Syukuro Manabe was born in September, 1931, on the island of Shikoku, south of the main island of Honshu. His family lived in an isolated mountain hamlet, where his father was the village doctor. On the day Manabe turned three, the Muroto typhoon, then the deadliest storm in Japan’s history, made landfall on Shikoku, destroying thirty thousand homes and leaving three thousand people dead. Powerful cyclones captivated Manabe as a child. “I had a horrible memory and I was clumsy with my hands,” he told a Japanese newspaper. “My only good trait was to gaze at the sky.”
When Manabe was ten, the Japanese Navy bombed Pearl Harbor. In 1944, when he was thirteen, U.S. forces launched one of the largest bombing campaigns in history against mainland Japan. Shikoku was not a target, but bombing convoys would fly over the island on their way to Honshu. While his fellow-students hid out in bomb shelters, Manabe studied for his exams. “Fortunately the airplanes just passed over us, because we’re in the countryside in middle school,” he told an oral historian. Across the channel from Shikoku sat Hiroshima; one of the planes that flew over the island was the Enola Gay.

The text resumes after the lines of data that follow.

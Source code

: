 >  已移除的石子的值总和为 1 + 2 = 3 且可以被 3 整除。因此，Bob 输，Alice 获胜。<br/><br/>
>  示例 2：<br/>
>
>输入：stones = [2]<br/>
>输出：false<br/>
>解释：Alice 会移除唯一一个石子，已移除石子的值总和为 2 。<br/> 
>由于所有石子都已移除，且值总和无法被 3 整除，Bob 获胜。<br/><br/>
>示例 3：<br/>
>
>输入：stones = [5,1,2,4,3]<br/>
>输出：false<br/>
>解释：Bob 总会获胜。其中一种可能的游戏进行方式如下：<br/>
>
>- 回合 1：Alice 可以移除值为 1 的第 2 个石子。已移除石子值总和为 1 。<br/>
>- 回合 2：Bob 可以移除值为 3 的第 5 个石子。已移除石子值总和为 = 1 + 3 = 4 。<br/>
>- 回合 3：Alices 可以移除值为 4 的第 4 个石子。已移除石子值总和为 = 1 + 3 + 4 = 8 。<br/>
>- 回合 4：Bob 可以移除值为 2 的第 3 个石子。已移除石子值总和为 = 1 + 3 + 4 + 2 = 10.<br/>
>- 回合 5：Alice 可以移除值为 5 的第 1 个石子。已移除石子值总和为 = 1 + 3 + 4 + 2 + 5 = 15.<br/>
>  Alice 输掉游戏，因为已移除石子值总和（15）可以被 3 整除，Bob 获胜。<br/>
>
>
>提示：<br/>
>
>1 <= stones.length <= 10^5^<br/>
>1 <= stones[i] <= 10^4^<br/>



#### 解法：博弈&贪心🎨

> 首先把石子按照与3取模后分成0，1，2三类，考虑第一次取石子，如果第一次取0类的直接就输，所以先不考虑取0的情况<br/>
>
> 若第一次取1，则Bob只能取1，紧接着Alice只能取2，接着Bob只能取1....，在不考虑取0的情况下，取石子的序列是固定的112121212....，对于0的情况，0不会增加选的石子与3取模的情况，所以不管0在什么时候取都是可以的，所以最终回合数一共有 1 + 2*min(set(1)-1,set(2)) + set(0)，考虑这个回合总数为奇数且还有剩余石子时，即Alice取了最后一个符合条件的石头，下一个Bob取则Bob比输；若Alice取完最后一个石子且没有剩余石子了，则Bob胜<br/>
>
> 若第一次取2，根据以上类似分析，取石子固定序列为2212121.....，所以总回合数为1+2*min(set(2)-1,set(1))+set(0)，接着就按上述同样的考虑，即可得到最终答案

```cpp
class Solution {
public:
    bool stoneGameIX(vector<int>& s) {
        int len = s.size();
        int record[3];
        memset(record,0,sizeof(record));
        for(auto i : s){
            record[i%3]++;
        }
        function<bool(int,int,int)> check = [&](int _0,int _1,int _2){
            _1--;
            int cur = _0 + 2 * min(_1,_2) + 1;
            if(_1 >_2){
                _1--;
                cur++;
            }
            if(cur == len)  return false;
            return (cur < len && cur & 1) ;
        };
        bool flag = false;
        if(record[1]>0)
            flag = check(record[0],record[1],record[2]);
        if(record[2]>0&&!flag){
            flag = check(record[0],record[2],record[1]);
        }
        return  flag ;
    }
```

Manabe has downplayed the impact of his wartime upbringing. “The war didn’t bother me at all,” he said. “I just kept on preparing for the entrance examination.” But he has acknowledged one long-term effect. “I didn’t grow as much as I should have,” he said. “I was undernourished all the time.” The postwar American occupation brought prosperity. In 1955, the Toyota Motor Corporation introduced its first mass-market car. As the middle class recovered, Japanese households sought to acquire the “Three Sacred Treasures”: a television, a refrigerator, and a washing machine. In the decades following the introduction of Western foodstuffs, the average height of an adult Japanese man increased by nearly four inches. Such advancements were spurred by immense growth in the use of fossil fuels.

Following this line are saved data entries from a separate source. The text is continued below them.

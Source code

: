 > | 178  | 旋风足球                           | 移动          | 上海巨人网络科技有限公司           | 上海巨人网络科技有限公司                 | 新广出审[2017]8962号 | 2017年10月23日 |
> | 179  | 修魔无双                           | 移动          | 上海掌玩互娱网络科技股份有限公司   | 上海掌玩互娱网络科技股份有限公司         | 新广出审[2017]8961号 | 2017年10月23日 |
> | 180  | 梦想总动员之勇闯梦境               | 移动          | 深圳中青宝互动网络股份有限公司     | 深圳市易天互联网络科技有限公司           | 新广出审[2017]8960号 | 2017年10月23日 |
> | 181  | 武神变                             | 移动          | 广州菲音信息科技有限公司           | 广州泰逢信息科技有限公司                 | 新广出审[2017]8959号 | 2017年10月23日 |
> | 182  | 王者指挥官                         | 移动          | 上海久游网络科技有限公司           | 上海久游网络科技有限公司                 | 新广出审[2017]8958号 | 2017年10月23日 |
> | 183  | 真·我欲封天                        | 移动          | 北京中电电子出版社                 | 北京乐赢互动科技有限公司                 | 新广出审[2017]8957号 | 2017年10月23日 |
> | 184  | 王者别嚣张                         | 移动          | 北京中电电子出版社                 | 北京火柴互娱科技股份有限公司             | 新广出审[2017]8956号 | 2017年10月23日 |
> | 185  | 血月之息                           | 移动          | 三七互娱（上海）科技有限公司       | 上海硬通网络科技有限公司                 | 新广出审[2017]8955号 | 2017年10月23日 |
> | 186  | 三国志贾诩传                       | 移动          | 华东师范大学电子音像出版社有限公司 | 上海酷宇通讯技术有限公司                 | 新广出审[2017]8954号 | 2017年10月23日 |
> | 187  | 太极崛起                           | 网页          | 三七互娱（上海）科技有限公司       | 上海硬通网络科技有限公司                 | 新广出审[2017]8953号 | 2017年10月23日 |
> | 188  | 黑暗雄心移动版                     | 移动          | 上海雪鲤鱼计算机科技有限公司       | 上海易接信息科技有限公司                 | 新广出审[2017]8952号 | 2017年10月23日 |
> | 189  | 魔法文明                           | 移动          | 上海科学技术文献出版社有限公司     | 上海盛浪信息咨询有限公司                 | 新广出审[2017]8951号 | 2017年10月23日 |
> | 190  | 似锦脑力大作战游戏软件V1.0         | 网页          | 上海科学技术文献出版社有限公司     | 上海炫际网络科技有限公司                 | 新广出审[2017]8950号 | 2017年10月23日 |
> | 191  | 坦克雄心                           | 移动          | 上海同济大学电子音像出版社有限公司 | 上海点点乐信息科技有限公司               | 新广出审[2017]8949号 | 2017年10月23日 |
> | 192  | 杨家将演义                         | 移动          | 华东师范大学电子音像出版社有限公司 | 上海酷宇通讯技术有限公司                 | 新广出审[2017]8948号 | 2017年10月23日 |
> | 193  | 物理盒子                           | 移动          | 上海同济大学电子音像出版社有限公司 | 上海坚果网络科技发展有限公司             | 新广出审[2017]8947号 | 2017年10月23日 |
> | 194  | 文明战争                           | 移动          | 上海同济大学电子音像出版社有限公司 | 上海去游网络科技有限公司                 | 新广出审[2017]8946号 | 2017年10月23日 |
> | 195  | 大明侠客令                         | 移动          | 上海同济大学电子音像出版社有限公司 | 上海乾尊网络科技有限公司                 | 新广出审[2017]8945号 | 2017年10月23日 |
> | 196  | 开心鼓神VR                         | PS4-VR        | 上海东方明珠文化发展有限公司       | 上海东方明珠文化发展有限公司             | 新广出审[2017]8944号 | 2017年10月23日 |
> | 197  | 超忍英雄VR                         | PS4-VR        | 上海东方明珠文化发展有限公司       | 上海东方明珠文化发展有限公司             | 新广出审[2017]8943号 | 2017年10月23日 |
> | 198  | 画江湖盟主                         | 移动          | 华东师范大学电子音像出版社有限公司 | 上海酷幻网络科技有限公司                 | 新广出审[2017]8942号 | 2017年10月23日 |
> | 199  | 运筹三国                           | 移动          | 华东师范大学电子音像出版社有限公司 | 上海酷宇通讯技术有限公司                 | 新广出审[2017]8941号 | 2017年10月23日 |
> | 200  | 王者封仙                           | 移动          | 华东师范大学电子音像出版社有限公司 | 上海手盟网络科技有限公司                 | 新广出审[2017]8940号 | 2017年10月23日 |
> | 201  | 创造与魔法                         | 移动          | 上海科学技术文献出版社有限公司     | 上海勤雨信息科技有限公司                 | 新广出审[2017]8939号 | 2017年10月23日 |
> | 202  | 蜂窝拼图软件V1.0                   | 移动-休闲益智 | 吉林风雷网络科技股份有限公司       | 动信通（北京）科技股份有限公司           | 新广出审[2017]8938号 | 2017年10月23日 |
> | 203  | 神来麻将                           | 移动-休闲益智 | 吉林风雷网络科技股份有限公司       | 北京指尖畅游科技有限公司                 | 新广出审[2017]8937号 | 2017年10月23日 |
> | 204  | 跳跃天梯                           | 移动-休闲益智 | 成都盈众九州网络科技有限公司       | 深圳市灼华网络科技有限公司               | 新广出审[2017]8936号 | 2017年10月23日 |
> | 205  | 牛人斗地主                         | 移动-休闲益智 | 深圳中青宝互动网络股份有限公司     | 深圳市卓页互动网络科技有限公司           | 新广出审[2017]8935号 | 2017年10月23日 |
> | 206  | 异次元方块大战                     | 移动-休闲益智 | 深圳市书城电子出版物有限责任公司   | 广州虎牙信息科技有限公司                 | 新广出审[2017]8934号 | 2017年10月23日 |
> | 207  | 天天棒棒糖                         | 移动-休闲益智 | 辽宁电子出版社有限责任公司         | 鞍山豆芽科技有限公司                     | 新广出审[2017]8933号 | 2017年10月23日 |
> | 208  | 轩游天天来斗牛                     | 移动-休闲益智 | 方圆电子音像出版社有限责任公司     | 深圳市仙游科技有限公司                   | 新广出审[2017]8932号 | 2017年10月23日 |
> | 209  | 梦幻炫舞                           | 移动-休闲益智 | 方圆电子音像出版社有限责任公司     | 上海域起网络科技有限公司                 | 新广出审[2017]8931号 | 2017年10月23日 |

Manabe aced his entrance examination to the University of Tokyo. His brother, father, and grandfather were all physicians, but Manabe decided to be a physicist. “Then I realized, I’m not that good in math, to get into the difficult physics,” he said. “I’m not that good at measuring things, either. And I had dropped out of biology, because I’m not good at memorizing things.” Manabe ended up in meteorology.
He was a patient student. Struggling to follow some of his professors’ lectures, he learned meteorological physics at his own pace, and had to retake at least one exam. But, when Manabe and his fellow graduate students used these physics equations to predict the weather, he emerged as one of the stars of the department. Lacking access to a computer, the students made calculations on graph paper by hand. “I would spend hours drawing contour lines,” Manabe told me. He seemed nostalgic for the practice: “Drawing contours yourself, you can begin to notice things you’ve never noticed before. Maybe this primitive process is good, in some sense.”

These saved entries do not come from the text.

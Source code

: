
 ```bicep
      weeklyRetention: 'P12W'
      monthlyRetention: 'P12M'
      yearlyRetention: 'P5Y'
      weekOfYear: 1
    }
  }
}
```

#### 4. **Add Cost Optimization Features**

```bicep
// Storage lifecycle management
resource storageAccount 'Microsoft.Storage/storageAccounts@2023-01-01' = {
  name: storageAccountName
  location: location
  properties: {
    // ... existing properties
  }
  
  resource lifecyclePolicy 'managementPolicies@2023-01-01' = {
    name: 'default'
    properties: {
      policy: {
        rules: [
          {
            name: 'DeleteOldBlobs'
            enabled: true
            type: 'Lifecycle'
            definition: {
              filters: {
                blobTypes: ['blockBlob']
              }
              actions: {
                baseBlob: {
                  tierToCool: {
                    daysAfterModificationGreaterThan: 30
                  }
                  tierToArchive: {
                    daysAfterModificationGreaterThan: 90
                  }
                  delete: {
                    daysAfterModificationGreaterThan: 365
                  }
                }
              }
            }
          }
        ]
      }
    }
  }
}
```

Manabe’s research was inspired by the work of Joseph Smagorinsky, a pioneering American computer scientist. When Smagorinsky learned of Manabe’s efforts, he wrote a letter to the University of Tokyo, seeking to recruit him. Manabe’s adviser released him to Washington. “Not because I was better, but I was expendable,” Manabe said. (Manabe’s self-effacement can sometimes obscure the historical record: his colleagues often credited him with coming up with the fundamental ideas of their work, and Smagorinsky recalled asking for him by name.)